亜結の顔を見たユリキュースが目を丸くする。
「なぜ泣いているのだ?」
ユリキュースに言われて初めて自分が泣いていることに亜結は気づいた。
「あれ・・・何でだろう」
困り顔で笑うユリキュースが涙をふく亜結の頬に手を当てて親指で涙を
「私のために泣くな」
「ほっとしただけよ、死ぬかと思ったんだもん」
亜結は泣き顔で笑った。
「私はそなたの笑顔が好きだ。そなたの笑顔を見ていたい」
優しく微笑む彼の笑顔は、ハンサムな顔立ちもあいまって亜結の胸を高鳴らせた。
(だめだ、ストライクゾーンの美形だし顔近すぎるし。こんなに優しい顔されたら・・・・・・)
真っ赤になりながらユリキュースの手をどけた。
ピンポン!
突然鳴ったブザーに亜結がぎくりと跳ねた。
「何の音だ?」
「だ、誰か来たみたい」
ドアに目を向けた亜結につられてユリキュースもドアへ顔を向ける。
「亜結、いる?」
秋守の声だった。
「秋守先輩!」
心臓が跳ねた。そして、亜結はわかりやすく慌てた。
兎が跳ねるようにユリキュースの側から離れる亜結を見て、ユリキュースの表情が固くなる。
「どうしたのだ? 悪い者か?」
「違う。でも・・・どうしよう」
悪いことをしてはいない。浮気をしてる訳ではないけれど、ときめいた自分に後ろめたさを感じる。

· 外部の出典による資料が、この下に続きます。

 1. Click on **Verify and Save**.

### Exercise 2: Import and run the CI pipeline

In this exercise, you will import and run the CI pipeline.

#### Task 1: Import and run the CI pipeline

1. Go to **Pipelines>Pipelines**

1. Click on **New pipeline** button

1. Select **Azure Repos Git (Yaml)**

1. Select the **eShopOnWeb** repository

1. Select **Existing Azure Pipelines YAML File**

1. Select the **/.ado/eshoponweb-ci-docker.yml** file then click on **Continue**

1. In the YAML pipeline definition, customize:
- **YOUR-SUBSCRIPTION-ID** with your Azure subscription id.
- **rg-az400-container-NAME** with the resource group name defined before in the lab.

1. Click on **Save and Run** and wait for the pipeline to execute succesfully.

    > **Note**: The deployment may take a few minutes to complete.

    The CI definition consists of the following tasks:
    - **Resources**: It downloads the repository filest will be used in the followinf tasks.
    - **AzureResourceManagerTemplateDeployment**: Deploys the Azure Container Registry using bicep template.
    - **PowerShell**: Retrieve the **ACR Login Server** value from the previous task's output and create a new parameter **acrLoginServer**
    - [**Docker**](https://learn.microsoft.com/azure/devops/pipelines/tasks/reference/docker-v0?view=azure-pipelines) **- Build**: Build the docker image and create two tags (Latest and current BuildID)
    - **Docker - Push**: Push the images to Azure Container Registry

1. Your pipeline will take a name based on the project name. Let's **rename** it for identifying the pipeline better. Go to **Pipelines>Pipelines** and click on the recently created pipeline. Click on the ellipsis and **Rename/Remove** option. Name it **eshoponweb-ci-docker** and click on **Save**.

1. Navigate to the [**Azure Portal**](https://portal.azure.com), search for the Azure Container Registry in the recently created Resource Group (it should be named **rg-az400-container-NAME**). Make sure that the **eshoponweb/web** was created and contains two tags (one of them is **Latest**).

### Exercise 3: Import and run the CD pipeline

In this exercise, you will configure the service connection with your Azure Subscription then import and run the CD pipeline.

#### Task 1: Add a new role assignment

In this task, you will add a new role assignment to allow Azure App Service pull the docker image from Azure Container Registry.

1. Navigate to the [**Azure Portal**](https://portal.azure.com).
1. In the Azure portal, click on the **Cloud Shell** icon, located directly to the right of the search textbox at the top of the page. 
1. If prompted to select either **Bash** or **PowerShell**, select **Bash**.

焦る亜結の横でさっと立ち上がったユリキュースがフローリングモップに手をかけた。
「ちょっと、待って!」
「そなたは困っている。そなたを困らせる相手ならば・・・」
ドアに近づくユリキュースを止める。
「違うよ、違うからッ」
「亜結、どうしたの? いるんだよね?」
部屋の中の気配に心配した秋守の声がする。
「はい! 大丈夫です!」
亜結はうっかり返事をしていた。